8/28/12 at 115-116.) Appellant did not supplement the file with the birth
certificates and testified that she never contacted the hospital where the twins were
reported to have been born or otherwise attempted to acquire the birth certificates
personally. (N.T. 8/28/12 at 116-117.)
After authoring the second White Paper, Appellant did nothing more
to investigate the circumstances surrounding the report of the missing twins and in
23
August 2008 she transferred to the Special Victims Unit. (N.T. 8/28/12 at 97.)
However, because Appellant was still responsible for the warrant for Ms. Combs,
Appellant was contacted by “Brian” from the fugitive task force in the fall of 2008
to determine the validity of the warrant. (N.T. 8/28/12 at 196, 232-233, 237.)
Appellant did not refer him to the LTMP unit. (Id.) Appellant did not contact Ms.

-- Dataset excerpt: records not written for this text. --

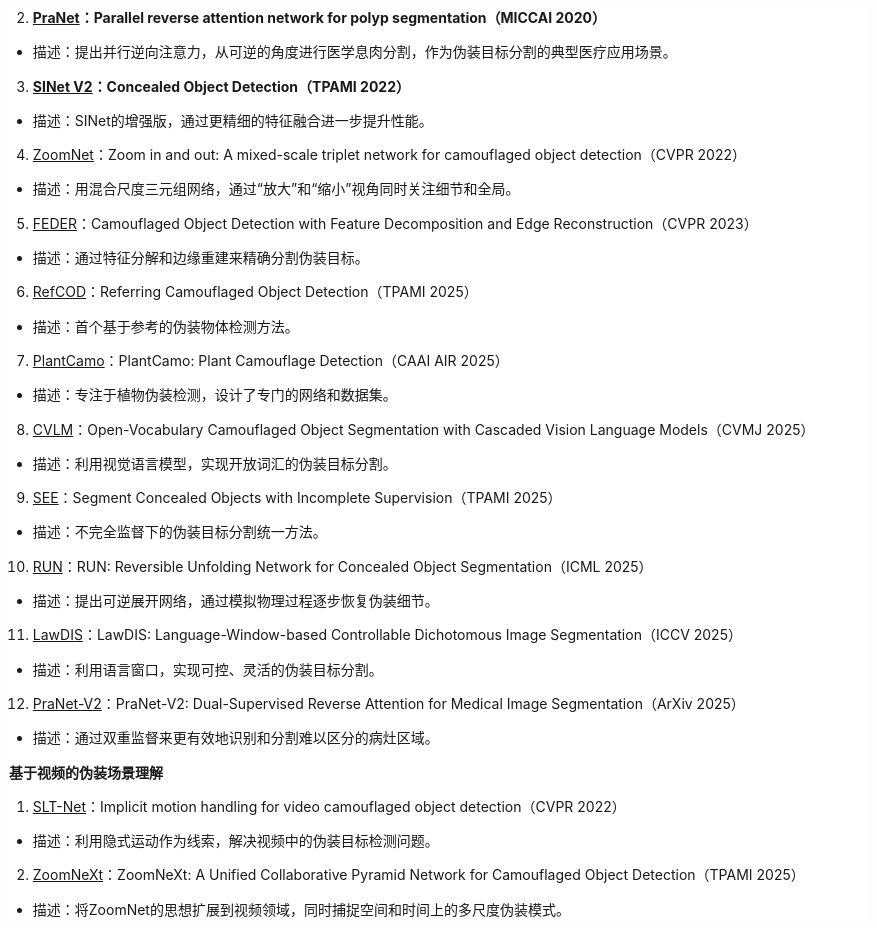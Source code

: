 2. **[PraNet](https://arxiv.org/pdf/2006.11392)：Parallel reverse attention network for polyp segmentation（MICCAI 2020）**
- 描述：提出并行逆向注意力，从可逆的角度进行医学息肉分割，作为伪装目标分割的典型医疗应用场景。

3. **[SINet V2](https://arxiv.org/pdf/2102.10274)：Concealed Object Detection（TPAMI 2022）**
- 描述：SINet的增强版，通过更精细的特征融合进一步提升性能。

4. [ZoomNet](https://openaccess.thecvf.com/content/CVPR2022/papers/Pang_Zoom_in_and_Out_A_Mixed-Scale_Triplet_Network_for_Camouflaged_CVPR_2022_paper.pdf)：Zoom in and out: A mixed-scale triplet network for camouflaged object detection（CVPR 2022）
- 描述：用混合尺度三元组网络，通过“放大”和“缩小”视角同时关注细节和全局。

5. [FEDER](https://openaccess.thecvf.com/content/CVPR2023/papers/He_Camouflaged_Object_Detection_With_Feature_Decomposition_and_Edge_Reconstruction_CVPR_2023_paper.pdf)：Camouflaged Object Detection with Feature Decomposition and
Edge Reconstruction（CVPR 2023）
- 描述：通过特征分解和边缘重建来精确分割伪装目标。


6. [RefCOD](https://arxiv.org/pdf/2306.07532)：Referring Camouflaged Object Detection（TPAMI 2025）
- 描述：首个基于参考的伪装物体检测方法。

7. [PlantCamo](https://openaccess.thecvf.com/content/CVPR2023/papers/He_Camouflaged_Object_Detection_With_Feature_Decomposition_and_Edge_Reconstruction_CVPR_2023_paper.pdf)：PlantCamo: Plant Camouflage Detection（CAAI AIR 2025）
- 描述：专注于植物伪装检测，设计了专门的网络和数据集。

8. [CVLM](https://arxiv.org/pdf/2506.19300)：Open-Vocabulary Camouflaged Object Segmentation with Cascaded Vision Language Models（CVMJ 2025）
- 描述：利用视觉语言模型，实现开放词汇的伪装目标分割。

9. [SEE](https://arxiv.org/pdf/2506.08955)：Segment Concealed Objects with Incomplete Supervision（TPAMI 2025）
- 描述：不完全监督下的伪装目标分割统一方法。

10. [RUN](https://arxiv.org/pdf/2501.18783?)：RUN: Reversible Unfolding Network for Concealed Object Segmentation（ICML 2025）
- 描述：提出可逆展开网络，通过模拟物理过程逐步恢复伪装细节。

11. [LawDIS](https://arxiv.org/pdf/2501.18783?)：LawDIS: Language-Window-based Controllable Dichotomous Image Segmentation（ICCV 2025）
- 描述：利用语言窗口，实现可控、灵活的伪装目标分割。

12. [PraNet-V2](https://arxiv.org/pdf/2504.10986)：PraNet-V2: Dual-Supervised Reverse Attention for Medical Image Segmentation（ArXiv 2025）
- 描述：通过双重监督来更有效地识别和分割难以区分的病灶区域。


**基于视频的伪装场景理解**

1. [SLT-Net](https://openaccess.thecvf.com/content/CVPR2022/papers/Cheng_Implicit_Motion_Handling_for_Video_Camouflaged_Object_Detection_CVPR_2022_paper.pdf)：Implicit motion handling for video camouflaged object detection（CVPR 2022）
- 描述：利用隐式运动作为线索，解决视频中的伪装目标检测问题。

2. [ZoomNeXt](https://arxiv.org/pdf/2310.20208)：ZoomNeXt: A Unified Collaborative Pyramid Network for Camouflaged Object Detection（TPAMI 2025）
- 描述：将ZoomNet的思想扩展到视频领域，同时捕捉空间和时间上的多尺度伪装模式。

Morales or Mr. Beamer or conduct any review of her investigation to determine
whether probable cause still existed for Ms. Combs’ arrest. (Id.) Philadelphia
Police Department Directive 139 requires that once an arrest warrant is issued, the
officer who initiated the arrest warrant shall proceed with “due diligence” to
execute the warrant and keep it active by making frequent and thorough attempts to
arrest the individual named, and by ensuring every thirty (30) days that the
information on which the warrant is based remains reliable and contemporary. (P
Ex. 41 Directive 139, R.R. at 495a-506a.) Appellant did not proceed with “due
diligence” following the issuance of the arrest warrant for Ms. Combs and when
contacted in fall 2008 concerning the viability of the warrant, Appellant made no
attempts to comply with Directive 139. (N.T. 8/28/12 at 120-121, 196, 232-233.)

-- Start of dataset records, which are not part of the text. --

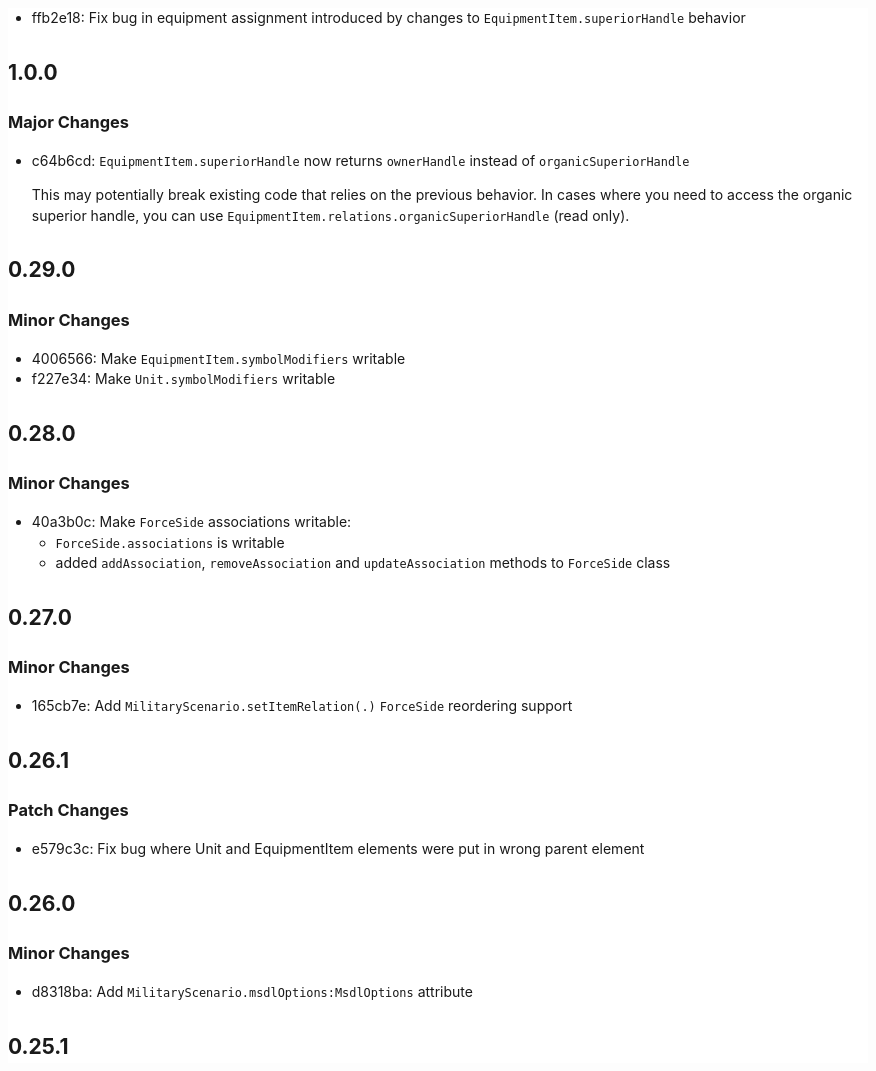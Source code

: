 - ffb2e18: Fix bug in equipment assignment introduced by changes to `EquipmentItem.superiorHandle` behavior

## 1.0.0

### Major Changes

- c64b6cd: `EquipmentItem.superiorHandle` now returns `ownerHandle` instead of `organicSuperiorHandle`

  This may potentially break existing code that relies on the previous behavior. In cases where you need to access the
  organic superior handle, you can use `EquipmentItem.relations.organicSuperiorHandle` (read only).

## 0.29.0

### Minor Changes

- 4006566: Make `EquipmentItem.symbolModifiers` writable
- f227e34: Make `Unit.symbolModifiers` writable

## 0.28.0

### Minor Changes

- 40a3b0c: Make `ForceSide` associations writable:
  - `ForceSide.associations` is writable
  - added `addAssociation`, `removeAssociation` and `updateAssociation` methods to `ForceSide` class

## 0.27.0

### Minor Changes

- 165cb7e: Add `MilitaryScenario.setItemRelation(.)` `ForceSide` reordering support

## 0.26.1

### Patch Changes

- e579c3c: Fix bug where Unit and EquipmentItem elements were put in wrong parent element

## 0.26.0

### Minor Changes

- d8318ba: Add `MilitaryScenario.msdlOptions:MsdlOptions` attribute

## 0.25.1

In sum, Appellant offered conflicting testimony, convenient
recollections, and scant documentary evidence of her investigation that lacked
basic details such as dates of actions taken and the names of individuals she spoke
with. Appellant did not follow basic police procedure or direction from her
superiors. Appellant made false statements and obscured her lack of investigation
in her written reports to her superiors. Appellant made material misrepresentations
and omissions in her affidavit in support of probable cause for the arrest of Ms.

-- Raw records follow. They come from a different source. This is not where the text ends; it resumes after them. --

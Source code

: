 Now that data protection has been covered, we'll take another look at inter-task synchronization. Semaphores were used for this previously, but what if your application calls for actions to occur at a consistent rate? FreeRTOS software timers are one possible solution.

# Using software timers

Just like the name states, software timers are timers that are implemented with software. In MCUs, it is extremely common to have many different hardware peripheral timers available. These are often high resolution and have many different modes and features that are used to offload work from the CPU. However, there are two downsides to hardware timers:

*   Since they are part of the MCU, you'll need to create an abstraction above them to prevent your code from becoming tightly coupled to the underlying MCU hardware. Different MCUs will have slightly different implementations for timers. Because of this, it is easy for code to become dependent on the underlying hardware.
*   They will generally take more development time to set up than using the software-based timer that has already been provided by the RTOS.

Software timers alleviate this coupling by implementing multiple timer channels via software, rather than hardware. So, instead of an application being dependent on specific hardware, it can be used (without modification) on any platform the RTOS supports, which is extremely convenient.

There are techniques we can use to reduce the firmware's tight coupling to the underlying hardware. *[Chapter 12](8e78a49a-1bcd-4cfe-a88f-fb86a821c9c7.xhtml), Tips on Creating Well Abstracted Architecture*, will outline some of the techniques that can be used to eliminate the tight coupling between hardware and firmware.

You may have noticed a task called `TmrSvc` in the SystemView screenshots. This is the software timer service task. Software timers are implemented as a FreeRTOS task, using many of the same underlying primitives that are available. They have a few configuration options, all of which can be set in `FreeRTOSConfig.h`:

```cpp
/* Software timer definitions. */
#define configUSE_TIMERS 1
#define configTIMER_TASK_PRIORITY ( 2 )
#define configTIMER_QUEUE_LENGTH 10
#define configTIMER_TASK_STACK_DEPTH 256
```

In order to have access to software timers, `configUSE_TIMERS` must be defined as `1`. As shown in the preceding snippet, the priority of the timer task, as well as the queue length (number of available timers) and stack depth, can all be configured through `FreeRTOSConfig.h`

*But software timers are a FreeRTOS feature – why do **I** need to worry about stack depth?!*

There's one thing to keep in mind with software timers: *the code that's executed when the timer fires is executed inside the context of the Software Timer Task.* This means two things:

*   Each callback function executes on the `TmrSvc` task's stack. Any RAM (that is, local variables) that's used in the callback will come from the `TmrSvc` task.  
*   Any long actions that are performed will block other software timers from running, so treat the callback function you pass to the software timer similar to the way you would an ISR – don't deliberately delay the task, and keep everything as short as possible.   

Combs. The evidence, when viewed in the light most favorable to Ms. Combs, is
sufficient to support the conclusion that Appellant knew that her actions were
24
wrong and continued to act despite that knowledge; Appellant is therefore not
immune from liability for malicious prosecution under the Tort Claims Act.
Accordingly, because we find no basis upon which to overturn the
jury’s verdict, the order of the Trial Court denying Appellant judgment
notwithstanding the verdict is affirmed.
__________ ___________________________
JAMES GARDNER COLINS, Senior Judge
25
IN THE COMMONWEALTH COURT OF PENNSYLVANIA
Joyce Combs :
:
:
v. : No. 1561 C.D. 2013
:
Det. Linda Blowes, Badge No. 9107, :
:
Appellant :
ORDER
AND NOW, this 17th day of February, 2015, the order of the
Philadelphia County Court of Common Pleas denying the Motion of Det. Linda
Blowes, Badge No. 9107, for Judgment Notwithstanding the Verdict in the above-
captioned matter is AFFIRMED.
__________ ___________________________
JAMES GARDNER COLINS, Senior Judge
IN THE COMMONWEALTH COURT OF PENNSYLVANIA
Joyce Combs :
:
v. : No. 1561 C.D. 2013
: Argued: May 12, 2014
Det. Linda Blowes, Badge No. 9107, :
Appellant :
BEFORE: HONORABLE BERNARD L. McGINLEY, Judge
HONORABLE BONNIE BRIGANCE LEADBETTER, Judge
HONORABLE JAMES GARDNER COLINS, Senior Judge
OPINION NOT REPORTED
DISSENTING OPINION BY
JUDGE LEADBETTER FILED: February 17, 2015
Detective Blowes’ investigation was sloppy without a doubt.
However, there is no evidence that she bore any ill feelings toward Ms. Combs,
and I do not believe that negligence alone can sustain a charge of malicious
prosecution. Wagner v. Waitlevertch, 774 A.2d 1247, 1253 (Pa. Super. 2001)
[stating that actual malice in the context of malicious prosecution is defined as
either ill will in the sense of spite, lack of belief by the actor himself in the
propriety of the prosecution, or its use for an extraneous improper purpose (internal
quotations and citations omitted)]. Accordingly, I must respectfully dissent.